Wolters v Hardcastle
[2001] WADC 37
•14 FEBRUARY 2001
JURISDICTION : DISTRICT COURT OF WESTERN AUSTRALIA
IN CHAMBERS
LOCATION: PERTH
CITATION: WOLTERS -v- HARDCASTLE [2001] WADC 37
CORAM: MARTINO DCJ
HEARD: 20 DECEMBER 2000, 7 & 14 FEBRUARY 2001
DELIVERED : Delivered Extemporaneously on 14 FEBRUARY 2001 typed from tape and edited by Trial Judge
FILE NO/S: CIV 1920 of 1996
BETWEEN: KATHLEEN YVONNE WOLTERS
Plaintiff
AND
PHILIP HOBSON HARDCASTLE
Defendant
Catchwords:
Evidence - Claim of privilege on grounds of public interest immunity
Procedure - Discovery - Claim of privilege on grounds of public interest immunity
Legislation:
Nil
Result:
Appeal dismissed, claim for privilege not allowed
Representation:
Counsel:
Plaintiff: Mr M N Zusman
Defendant: Mr J F Raftos
Solicitors:
Plaintiff: Bradford & Co
Defendant: Edwards Wallace
Case(s) referred to in judgment(s):
CTC Resources NL v Australian Stock Exchange Ltd (2000) 22 WAR 48
Case(s) also cited:
Australian National Airlines Commission v Commonwealth of Australia & Anor (1975) 132 CLR 582
Medical Board of South Australia v Fisher (2000) 76 SASR 242
ZZZ v JX, unreported; SCt of Vic; BC9300986; 25 November 1993
MARTINO DCJ: This is an appeal by the defendant against a decision of Deputy Registrar Hewitt wherein the learned Deputy Registrar ordered that the plaintiff's application for further and better discovery of documents be allowed. The nature of the action is a claim for damages for breach of professional duty by the defendant, an orthopaedic surgeon who carried out surgery on the plaintiff. Liability is denied by the defendant.

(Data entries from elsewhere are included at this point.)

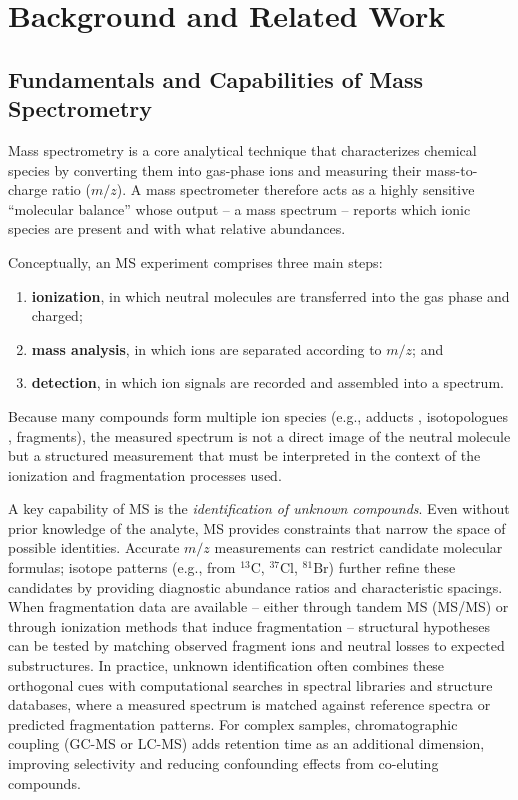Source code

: \chapter{Background and Related Work}
\label{ch:2}
\noindent
\section{Fundamentals and Capabilities of Mass Spectrometry}
Mass spectrometry is a core analytical technique that characterizes chemical species by converting them into gas-phase ions and measuring their mass-to-charge ratio ($m/z$). \cite[p.~5]{Hoffmann2011}
A mass spectrometer therefore acts as a highly sensitive ``molecular balance'' whose output  -- a mass spectrum -- reports which ionic species are present and with what relative abundances.

Conceptually, an MS experiment comprises three main steps:
\begin{enumerate}[label=(\roman*)]
    \item \textbf{ionization}, in which neutral molecules are transferred into the gas phase and charged; \cite[p.~1]{Hoffmann2011}
    \item \textbf{mass analysis}, in which ions are separated according to $m/z$;
    and \item \textbf{detection}, in which ion signals are recorded and assembled into a spectrum. \cite[p.~5]{Hoffmann2011}
\end{enumerate}

Because many compounds form multiple ion species (e.g., adducts \cite[p.~21]{Hoffmann2011}, isotopologues \cite[p.~67]{Gross2006}, fragments), the measured spectrum is not a direct image of the neutral molecule but a structured measurement that must be interpreted in the context of the ionization and fragmentation processes used. \cite[p.~16-18]{Hoffmann2011}

A key capability of MS is the \emph{identification of unknown compounds}.
Even without prior knowledge of the analyte, MS provides constraints that narrow the space of possible identities.
Accurate $m/z$ measurements can restrict candidate molecular formulas;
isotope patterns (e.g., from $\mathrm{^{13}C}$, $\mathrm{^{37}Cl}$, $\mathrm{^{81}Br}$) further refine these candidates by providing diagnostic abundance ratios and characteristic spacings. \cite[p.~263]{Gross2006}
When fragmentation data are available -- either through tandem MS (MS/MS) or through ionization methods that induce fragmentation -- structural hypotheses can be tested by matching observed fragment ions and neutral losses to expected substructures. \cite[p.~225]{Gross2006}
In practice, unknown identification often combines these orthogonal cues with computational searches in spectral libraries and structure databases,
where a measured spectrum is matched against reference spectra or predicted fragmentation patterns. \cite[p.~8]{Scheubert2013}
For complex samples, chromatographic coupling (GC-MS or LC-MS) adds retention time as an additional dimension, \cite[p.~475]{Gross2006} improving selectivity and reducing confounding effects from co-eluting compounds. \cite[p.~233-237]{Hoffmann2011}


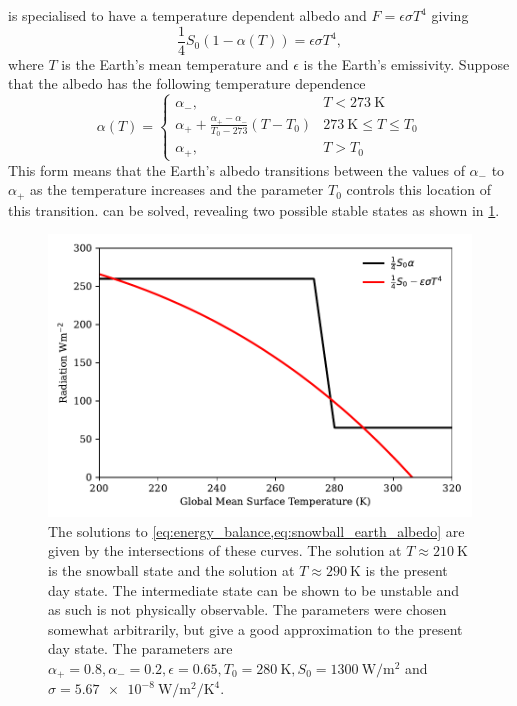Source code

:  is specialised to have a temperature dependent albedo and $F = \epsilon \sigma T^4$ giving
\begin{equation}
  \label{eq:energy_balance}
  \frac{1}{4}S_0 \left(1 - \alpha\left(T\right)\right) = \epsilon \sigma T^4,
\end{equation}
where $T$ is the Earth's mean temperature and $\epsilon$ is the Earth's emissivity. Suppose that the albedo has the following
temperature dependence
\begin{equation}
  \label{eq:snowball_earth_albedo}
  \alpha(T) =
  \begin{cases}
    \alpha_- ,                                                         & T < \SI{273}{\kelvin} \\
    \alpha_+ + \frac{\alpha_+ - \alpha_-}{T_0 - 273} \left(T-T_0\right) & \SI{273}{\kelvin} \leq T \leq T_0 \\
    \alpha_+ ,                                                         & T > T_0
  \end{cases}
\end{equation}
This form means that the Earth's albedo transitions between the values of $\alpha_-$ to $\alpha_+$ as the temperature increases and the parameter $T_0$ controls this location of this transition.
 can be solved, revealing two possible stable states as shown in \cref{fig:energy_balance_solution}.
\begin{figure}
  \centering
  \includegraphics[width=\textwidth,keepaspectratio]{snowball}
  \caption{The solutions to \cref{eq:energy_balance,eq:snowball_earth_albedo} are given by the intersections of these curves. The solution at $T\approx\SI{210}{\kelvin}$ is the snowball
    state and the solution at $T\approx \SI{290}{\kelvin}$ is the present day state. The intermediate state can be shown to be unstable and as such is not physically observable. The parameters were
    chosen somewhat arbitrarily,  but give a good approximation to the present day state. The parameters are $\alpha_+ = 0.8,\alpha_-=0.2,\epsilon=0.65,T_0 = \SI{280}{\kelvin},S_0 = \SI{1300}{\watt\per\meter\squared}$
    and $\sigma = \SI{5.67e-8}{\watt\per\meter\squared\per\kelvin\tothe{4}}$.}
  \label{fig:energy_balance_solution}
\end{figure}

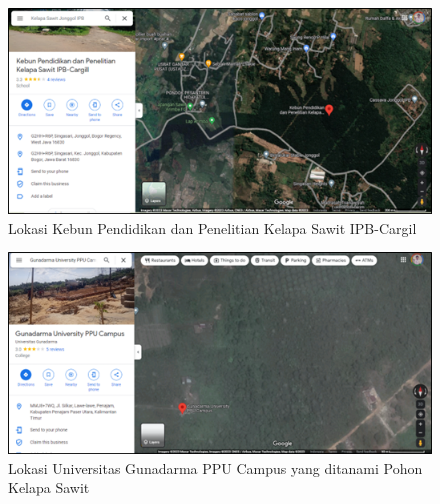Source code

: \begin{figure}[H]
	\vspace{-0.1cm}
	\begin{center}
		\includegraphics[width=1\columnwidth]{bab3/Gambar/Picture2.png}
	\end{center}
	\vspace{-0.2cm}
	\captionsetup{justification=centering}
	\caption{Lokasi Kebun Pendidikan dan Penelitian Kelapa Sawit IPB-Cargil}\label{img:Lokasi-Kebun-IPB}
\end{figure}

\begin{figure}[H]
	\vspace{-0.1cm}
	\begin{center}
		\includegraphics[width=1\columnwidth]{bab3/Gambar/Picture3.png}
	\end{center}
	\vspace{-0.2cm}
	\captionsetup{justification=centering}
	\caption{Lokasi Universitas Gunadarma PPU Campus yang ditanami Pohon Kelapa Sawit}\label{img:Lokasi-Gunadarma}
\end{figure}

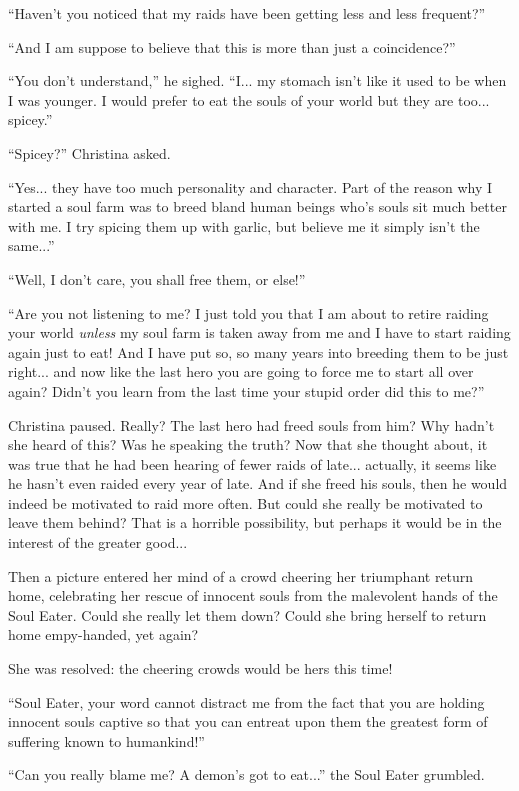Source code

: \documentclass[showtrims,b6paper,draft,10pt]{memoir}
\begin{document}
``Haven't you noticed that my raids have been getting less and less frequent?''

``And I am suppose to believe that this is more than just a coincidence?''

``You don't understand,'' he sighed.   ``I... my stomach isn't like it used to be when I was younger.  I would prefer to eat the souls of your world but they are too... spicey.''

``Spicey?''  Christina asked.

``Yes... they have too much personality and character.  Part of the reason why I started a soul farm was to breed bland human beings who's souls sit much better with me.  I try spicing them up with garlic, but believe me it simply isn't the same...''

``Well, I don't care, you shall free them, or else!''

``Are you not listening to me?  I just told you that I am about to retire raiding your world \emph{unless} my soul farm is taken away from me and I have to start raiding again just to eat!  And I have put so, so many years into breeding them to be just right...  and now like the last hero you are going to force me to start all over again?  Didn't you learn from the last time your stupid order did this to me?''

Christina paused.  Really?  The last hero had freed souls from him?  Why hadn't she heard of this?  Was he speaking the truth?  Now that she thought about, it was true that he had been hearing of fewer raids of late... actually, it seems like he hasn't even raided every year of late.  And if she freed his souls, then he would indeed be motivated to raid more often.  But could she really be motivated to leave them behind?  That is a horrible possibility, but perhaps it would be in the interest of the greater good...

Then a picture entered her mind of a crowd cheering her triumphant return home, celebrating her rescue of innocent souls from the malevolent hands of the Soul Eater.  Could she really let them down?  Could she bring herself to return home empy-handed, yet again?

She was resolved:  the cheering crowds would be hers this time!

``Soul Eater, your word cannot distract me from the fact that you are holding innocent souls captive so that you can entreat upon them the greatest form of suffering known to humankind!''

``Can you really blame me?  A demon's got to eat...'' the Soul Eater grumbled.
\end{document}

The document in question is a report or a letter prepared by the defendant and sent to the Medical Board of Western Australia. It is dated 19 December 1994. The defendant contends that discovery of the document should not be ordered on the grounds of public interest privilege. The basis of the public interest privilege is that the letter or report was sent in response to an enquiry or a request by the Board following a complaint to the Board by the plaintiff. The argument is that if discovery were ordered and the claim to public interest privilege not allowed then it would thereby undermine the frankness of communications by medical practitioners to the Medical Board.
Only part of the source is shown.